--- START ---

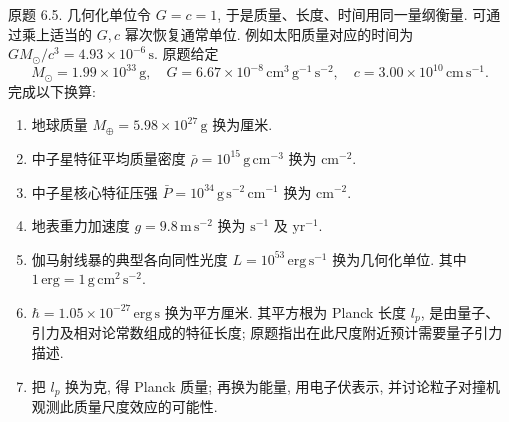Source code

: \begin{exercise}
原题 6.5. 几何化单位令 $G=c=1$, 于是质量、长度、时间用同一量纲衡量. 可通过乘上适当的 $G,c$ 幂次恢复通常单位. 例如太阳质量对应的时间为 $GM_\odot/c^3=4.93\times10^{-6}\,\mathrm s$. 原题给定
\[
M_\odot=1.99\times10^{33}\,\mathrm g,\quad
G=6.67\times10^{-8}\,\mathrm{cm^3\,g^{-1}\,s^{-2}},\quad
c=3.00\times10^{10}\,\mathrm{cm\,s^{-1}}.
\]
完成以下换算:
\begin{enumerate}[label=(\alph*)]
\item 地球质量 $M_\oplus=5.98\times10^{27}\,\mathrm g$ 换为厘米.
\item 中子星特征平均质量密度 $\bar\rho=10^{15}\,\mathrm{g\,cm^{-3}}$ 换为 $\mathrm{cm^{-2}}$.
\item 中子星核心特征压强 $\bar P=10^{34}\,\mathrm{g\,s^{-2}\,cm^{-1}}$ 换为 $\mathrm{cm^{-2}}$.
\item 地表重力加速度 $g=9.8\,\mathrm{m\,s^{-2}}$ 换为 $\mathrm{s^{-1}}$ 及 $\mathrm{yr^{-1}}$.
\item 伽马射线暴的典型各向同性光度 $L=10^{53}\,\mathrm{erg\,s^{-1}}$ 换为几何化单位. 其中 $1\,\mathrm{erg}=1\,\mathrm{g\,cm^2\,s^{-2}}$.
\item $\hbar=1.05\times10^{-27}\,\mathrm{erg\,s}$ 换为平方厘米. 其平方根为 Planck 长度 $l_p$, 是由量子、引力及相对论常数组成的特征长度; 原题指出在此尺度附近预计需要量子引力描述.
\item 把 $l_p$ 换为克, 得 Planck 质量; 再换为能量, 用电子伏表示, 并讨论粒子对撞机观测此质量尺度效应的可能性.
\end{enumerate}
\end{exercise}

--- END ---

Try it
Whenever the word "quad" turns up in a line of the listing above, copy the line.

Finished task
M_\odot=1.99\times10^{33}\,\mathrm g,\quad
G=6.67\times10^{-8}\,\mathrm{cm^3\,g^{-1}\,s^{-2}},\quad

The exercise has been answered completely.